That is how things passed in the exodus from Egypt, that is how things passed in the return to Zion in the period of Ezra and Nehemiah and that is how things passed in our time.
More than 2,500 years after Ezekiel’s vision of the dry bones in Babylon, a Hebrew poet sat in exile in Romania and, corresponding with Ezekiel’s vision, encouraged his generation not to lose hope. He wrote that as long as in the heart the Jewish soul yearns, and toward the east an eye gazes toward Zion, our hope to return to our land is not yet lost. He wrote the first draft of the poem that would become Israel’s national anthem in 1877 and distributed it among the communities of the First Aliyah.
A year later, and 11 years after Mark Twain’s visit to the Land of Israel, the community of Petah Tikva was established in 1878. Its pioneers created an awakening in the somnambulant national consciousness of the people, and proved to all that it is possible to live an independent life in our ancient homeland and to reap the fruits of our labor, and “the land, which we passed through to spy it out, is an exceeding good land” (Numbers 14:7). And if we believe in our ability to resurrect ourselves and are loyal to it, it will blossom and give us back love in return.
Perhaps that is the reason that we choose to celebrate Tu Bishvat with dried fruits: A reminiscence of the barren land during the period of exile, a chilling reminder of dry bones that we were just a moment ago from a historical perspective. But it is no less important that we remember the tikkun (the correction and repairing): With the return of the Jews to Zion the barren land became covered in trees and greenery and fruits grew from the earth—just like a mother who has kept her milk for her child, like a woman who has waited an eternity for her love.
A chapter before the vision of the dry bones, Ezekiel reveals the signs according to which we will know that the exile has come to an end: “…mountains of Israel, you shall shoot forth your branches and yield your fruit to My people Israel, for they are about to come” (Ezekiel 36). At the beginning of the fourth century C.E., one of the Amoraim, Rabbi Abba, made aliyah to the Land of Israel despite the objections of his rabbi and his environment.
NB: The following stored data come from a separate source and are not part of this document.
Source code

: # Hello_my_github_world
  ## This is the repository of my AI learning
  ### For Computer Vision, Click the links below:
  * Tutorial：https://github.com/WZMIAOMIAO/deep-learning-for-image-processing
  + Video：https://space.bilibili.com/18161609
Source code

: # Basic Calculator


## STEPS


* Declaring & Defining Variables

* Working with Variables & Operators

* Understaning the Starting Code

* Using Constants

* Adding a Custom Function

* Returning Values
He saw in Ezekiel’s description a clear sign of the redemption of the people and the Land. In the Talmud, Tractate Sanhedrin, Abba says, “There can be no more manifest [sign of] redemption than this,” while Rashi in his commentary from exile in France in the 11th century says: “When the Land of Israel becomes so very fertile, the end (of the exile) is near, and there can be no clearer sign than this.”
So, on Tu Bishvat, alongside dried fruits that remind us of the exile, we should add to our festive table fresh fruits harvested in our land. It is important that we support our farmers and Israeli agriculture, even if it costs more. Eretz Israel is worth the cost. Thus, we will hold on to the earth of the Good Land and ensure we do not return to exile.
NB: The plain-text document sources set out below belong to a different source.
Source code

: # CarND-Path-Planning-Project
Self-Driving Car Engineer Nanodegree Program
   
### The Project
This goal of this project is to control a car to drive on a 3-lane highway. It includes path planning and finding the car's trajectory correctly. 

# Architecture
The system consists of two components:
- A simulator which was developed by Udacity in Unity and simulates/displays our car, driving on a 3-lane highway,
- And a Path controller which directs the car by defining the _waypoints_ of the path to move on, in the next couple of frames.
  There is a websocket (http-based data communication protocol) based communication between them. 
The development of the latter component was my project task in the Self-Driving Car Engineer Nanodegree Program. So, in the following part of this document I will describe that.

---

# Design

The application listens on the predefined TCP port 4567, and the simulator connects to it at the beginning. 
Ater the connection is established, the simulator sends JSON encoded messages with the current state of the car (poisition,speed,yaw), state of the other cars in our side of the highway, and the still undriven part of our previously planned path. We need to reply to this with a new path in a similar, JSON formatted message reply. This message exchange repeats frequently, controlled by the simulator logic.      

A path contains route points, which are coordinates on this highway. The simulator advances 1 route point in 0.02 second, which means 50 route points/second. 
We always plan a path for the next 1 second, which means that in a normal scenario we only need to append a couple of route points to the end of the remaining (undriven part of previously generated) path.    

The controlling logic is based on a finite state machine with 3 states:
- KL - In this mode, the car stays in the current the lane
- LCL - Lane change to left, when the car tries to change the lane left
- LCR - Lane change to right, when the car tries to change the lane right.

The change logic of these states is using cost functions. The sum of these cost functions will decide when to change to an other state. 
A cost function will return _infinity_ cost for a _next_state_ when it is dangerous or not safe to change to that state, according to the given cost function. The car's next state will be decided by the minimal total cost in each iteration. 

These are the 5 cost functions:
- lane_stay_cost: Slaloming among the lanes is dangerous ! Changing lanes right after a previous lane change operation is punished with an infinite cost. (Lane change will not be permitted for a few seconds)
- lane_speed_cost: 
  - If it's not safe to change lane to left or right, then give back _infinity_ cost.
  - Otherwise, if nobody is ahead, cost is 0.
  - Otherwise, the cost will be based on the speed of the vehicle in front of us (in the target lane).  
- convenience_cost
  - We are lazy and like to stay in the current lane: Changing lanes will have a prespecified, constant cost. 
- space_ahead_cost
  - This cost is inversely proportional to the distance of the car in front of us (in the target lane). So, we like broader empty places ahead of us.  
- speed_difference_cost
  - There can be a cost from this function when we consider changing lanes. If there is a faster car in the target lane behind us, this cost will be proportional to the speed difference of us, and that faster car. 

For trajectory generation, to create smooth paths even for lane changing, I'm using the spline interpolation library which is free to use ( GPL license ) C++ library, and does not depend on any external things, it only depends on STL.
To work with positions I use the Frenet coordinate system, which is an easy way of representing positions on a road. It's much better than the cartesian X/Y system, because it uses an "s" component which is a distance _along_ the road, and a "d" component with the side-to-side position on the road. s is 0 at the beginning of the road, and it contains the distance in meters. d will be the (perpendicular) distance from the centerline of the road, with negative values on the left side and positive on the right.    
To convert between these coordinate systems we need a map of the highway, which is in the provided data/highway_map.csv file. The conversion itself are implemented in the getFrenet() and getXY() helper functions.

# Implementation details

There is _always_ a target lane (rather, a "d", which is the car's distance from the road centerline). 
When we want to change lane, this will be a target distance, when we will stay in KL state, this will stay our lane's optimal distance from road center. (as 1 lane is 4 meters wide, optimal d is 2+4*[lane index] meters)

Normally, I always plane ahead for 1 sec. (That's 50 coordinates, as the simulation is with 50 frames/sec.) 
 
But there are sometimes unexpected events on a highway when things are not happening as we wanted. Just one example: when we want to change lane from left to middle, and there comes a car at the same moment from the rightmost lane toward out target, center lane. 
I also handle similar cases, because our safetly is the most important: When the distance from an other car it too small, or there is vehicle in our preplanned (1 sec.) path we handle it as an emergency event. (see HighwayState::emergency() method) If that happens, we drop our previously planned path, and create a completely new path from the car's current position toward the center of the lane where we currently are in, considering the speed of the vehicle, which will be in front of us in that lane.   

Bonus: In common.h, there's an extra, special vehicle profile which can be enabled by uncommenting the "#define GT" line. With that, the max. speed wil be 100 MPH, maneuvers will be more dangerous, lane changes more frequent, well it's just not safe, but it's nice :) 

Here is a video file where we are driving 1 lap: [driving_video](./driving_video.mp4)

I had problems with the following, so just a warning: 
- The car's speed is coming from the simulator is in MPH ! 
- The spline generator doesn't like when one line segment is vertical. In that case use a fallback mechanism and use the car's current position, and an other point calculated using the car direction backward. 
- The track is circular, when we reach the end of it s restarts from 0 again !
Later in the prophecy of the mountains shooting forth branches, Ezekiel describes what many generations dreamed about and what we have had the fortune to witness with our own eyes: “…and the cities shall be inhabited and the ruins rebuilt… I will multiply upon you man and beast; and they shall increase and bear young; I will make you [i.e. the land] inhabited as in former times… My people Israel, they shall take possession of you, and you shall be their inheritance...” (Ezekiel ibid).
Happy Tu Bishvat.
Dror Eydar is Israel’s ambassador to Italy.